Locking — Isolation — Unit of Work — Performance


I’ve had a bit of a locking/threading theme in some of my recent postings so I thought I’d continue that with a little problem.  Here’s a (simplified) set of operations that is sort of an example of what you might need to do in a free threaded class.  Let’s assume there is one instance of this class that is to be shared between multiple threads any of which might call the DoIt() function at any time.


Here are two possible implementations that are like things I’ve seen in the past.  The question is:  Which of these is “better?”  Is there something that is (in some sense) better still?  What are the factors that influence this decision (Hint: see the title of this posting)


You might have to scroll down to see the code depending on your browser because the <PRE> formatting seems to come out weird with the stylesheets in use here.

    // it’s easy to explain what this does
class ExampleCoarse
{
public ExampleCoarse() {}
private Object myLock = new Object();
private int count;

public void DoIt(StreamWriter sw)
{
lock(myLock)
{
long ticks = DateTime.Now.Ticks;
int count = IncrementCount();
LogToStream(sw, ticks, count);
}
}

private int IncrementCount()
{
return ++count;
}

private void LogToSteam(StreamWriter sw, long ticks, int count)
{
sw.WriteLine(“{0} {1}”, ticks, count);
}
}

// it’s not so easy to explain this… or how to use it.. but is it better?
class ExampleFine
{
public ExampleFine() {}
private Object myLock = new Object();
private int count;

public void DoIt(StreamWriter sw)
{
long ticks = DateTime.Now.Ticks;
int count = IncrementCount();
LogToStream(sw, ticks, count);
}

private int IncrementCount()
{
int c = System.Threading.Interlocked.Increment(count);
return c;
}

private void LogToSteam(StreamWriter sw, long ticks, int count)
{
lock (myLock)
{
sw.WriteLine(“{0} {1}”, ticks, count);
}
}
}

Comments (11)

  1. Lauren Smith says:

    You incur the extra cost of a mutex in the InterlockedIncrement call, but you also risk interleaving threads between the call to IncrementCount and LogToSteam.  If you don’t mind the output to be out of order, then this may be the speed demon you’re looking for.

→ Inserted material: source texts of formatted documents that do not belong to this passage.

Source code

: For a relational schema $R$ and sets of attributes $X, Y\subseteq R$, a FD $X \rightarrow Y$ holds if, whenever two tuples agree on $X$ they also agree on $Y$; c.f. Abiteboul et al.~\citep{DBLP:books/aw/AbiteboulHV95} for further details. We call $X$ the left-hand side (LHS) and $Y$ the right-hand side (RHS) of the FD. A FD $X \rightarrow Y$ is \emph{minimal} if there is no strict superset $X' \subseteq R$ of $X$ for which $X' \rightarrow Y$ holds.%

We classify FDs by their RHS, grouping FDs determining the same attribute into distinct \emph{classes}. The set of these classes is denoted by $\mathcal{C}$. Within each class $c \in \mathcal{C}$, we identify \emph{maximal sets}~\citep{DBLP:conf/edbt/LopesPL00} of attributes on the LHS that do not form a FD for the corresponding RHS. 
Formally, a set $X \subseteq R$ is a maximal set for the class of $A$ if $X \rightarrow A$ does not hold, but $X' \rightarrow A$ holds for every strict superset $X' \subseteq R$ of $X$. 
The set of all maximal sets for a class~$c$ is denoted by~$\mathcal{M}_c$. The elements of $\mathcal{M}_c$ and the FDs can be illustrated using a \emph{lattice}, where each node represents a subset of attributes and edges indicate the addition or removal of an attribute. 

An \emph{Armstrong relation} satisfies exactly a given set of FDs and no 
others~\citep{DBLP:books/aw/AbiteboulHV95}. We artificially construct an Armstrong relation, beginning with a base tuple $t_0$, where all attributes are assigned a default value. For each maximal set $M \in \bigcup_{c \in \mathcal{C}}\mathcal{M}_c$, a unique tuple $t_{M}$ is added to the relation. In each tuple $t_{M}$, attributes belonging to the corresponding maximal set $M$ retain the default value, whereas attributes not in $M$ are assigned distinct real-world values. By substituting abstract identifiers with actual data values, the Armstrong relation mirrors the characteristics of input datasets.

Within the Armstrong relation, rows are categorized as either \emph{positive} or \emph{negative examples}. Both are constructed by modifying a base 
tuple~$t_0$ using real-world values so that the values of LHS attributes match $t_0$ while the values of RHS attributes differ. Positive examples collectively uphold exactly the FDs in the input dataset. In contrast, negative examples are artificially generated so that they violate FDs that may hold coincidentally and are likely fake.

    Let’s take two threads A and B.  In your first example, if A enters DoIt first, B must wait until A finishes before it may enter DoIt.  If we assume that each action in DoIt requires 1 unit of worktime, then two threads hitting DoIt at the same time will require 6x worktime.  In fact, any single CPU system will require the same.  However, thread B must wait idly for 3x worktime before beginning any work.  What a waste!

    Your second example, assuming maximum interleaving and multiple CPUs, will allow the two threads to complete execution in 5x worktime.  The first call to Ticks is simultaneous, and the next two calls are blocked, so it requires the total amount of worktime: 4x.

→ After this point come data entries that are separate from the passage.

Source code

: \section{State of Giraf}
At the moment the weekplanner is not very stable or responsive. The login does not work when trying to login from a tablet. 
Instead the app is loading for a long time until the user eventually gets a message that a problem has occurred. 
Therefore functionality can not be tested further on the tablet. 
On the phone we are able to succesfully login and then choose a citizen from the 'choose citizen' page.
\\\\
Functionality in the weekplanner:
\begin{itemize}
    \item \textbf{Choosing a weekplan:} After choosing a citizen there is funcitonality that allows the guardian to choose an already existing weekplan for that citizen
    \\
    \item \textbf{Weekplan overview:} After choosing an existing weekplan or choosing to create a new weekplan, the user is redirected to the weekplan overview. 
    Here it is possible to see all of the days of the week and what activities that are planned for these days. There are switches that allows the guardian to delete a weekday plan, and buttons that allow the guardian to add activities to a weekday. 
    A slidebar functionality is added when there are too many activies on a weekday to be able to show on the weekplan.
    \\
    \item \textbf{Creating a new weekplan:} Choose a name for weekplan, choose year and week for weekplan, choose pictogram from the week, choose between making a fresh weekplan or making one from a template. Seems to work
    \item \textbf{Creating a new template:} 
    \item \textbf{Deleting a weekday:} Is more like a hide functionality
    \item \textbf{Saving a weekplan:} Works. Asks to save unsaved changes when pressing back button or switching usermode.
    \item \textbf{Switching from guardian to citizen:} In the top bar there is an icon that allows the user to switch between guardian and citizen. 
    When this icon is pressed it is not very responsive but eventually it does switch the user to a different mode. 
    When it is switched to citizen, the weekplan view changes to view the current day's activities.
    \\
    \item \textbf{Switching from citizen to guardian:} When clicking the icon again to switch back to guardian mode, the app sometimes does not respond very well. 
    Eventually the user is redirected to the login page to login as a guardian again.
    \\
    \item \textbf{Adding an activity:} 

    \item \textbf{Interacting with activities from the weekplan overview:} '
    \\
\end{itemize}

    Unfortunately, it also means that execution may be out of order with thread A getting a Tick of 1 and count of 10 and thread B getting a Tick of 2 and a count of 9 and the output showing thread B’s output first.  That’s acceptable if you think it is.  Maybe not so acceptable for other applications.

    The real unit of work is defined by the application.  So if the output must be absolutely in order, then it may make sense to wrap the last two calls in its own mutex and do away with the InterlockedIncrement.  If you’re looking to maximizing the number of simultaneous threads which may access the DoIt method at any given time, then your fine grained locking scheme works great.

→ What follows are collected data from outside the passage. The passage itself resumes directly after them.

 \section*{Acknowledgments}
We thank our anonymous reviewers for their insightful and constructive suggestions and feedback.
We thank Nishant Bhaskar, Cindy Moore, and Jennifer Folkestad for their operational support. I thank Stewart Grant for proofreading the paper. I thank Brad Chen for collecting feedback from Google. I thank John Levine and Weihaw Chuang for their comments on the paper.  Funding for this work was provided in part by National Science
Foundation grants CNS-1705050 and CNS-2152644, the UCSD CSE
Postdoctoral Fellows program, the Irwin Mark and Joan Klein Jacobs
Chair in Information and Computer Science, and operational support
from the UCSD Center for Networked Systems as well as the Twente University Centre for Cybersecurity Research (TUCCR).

    Of course this also depends on how much using a mutex costs in relation to the amount of work done.  If it is relatively expensive, you don’t want to be acquiring and releasing mutexes all the time.  It may be faster in practice to wrap a large chunk of work in a mutex than to wrap each individual action (or it might not).  That’s what we’ve got profilers and stopwatches for.

  2. Carlos says:

    I’d be amazed if this made any measurable speed difference; the cost of the WriteLine must far exceed the cost of the increment and the DateTime.Now call.  And the second method can write the lines out of order, so overall the first looks like the "best".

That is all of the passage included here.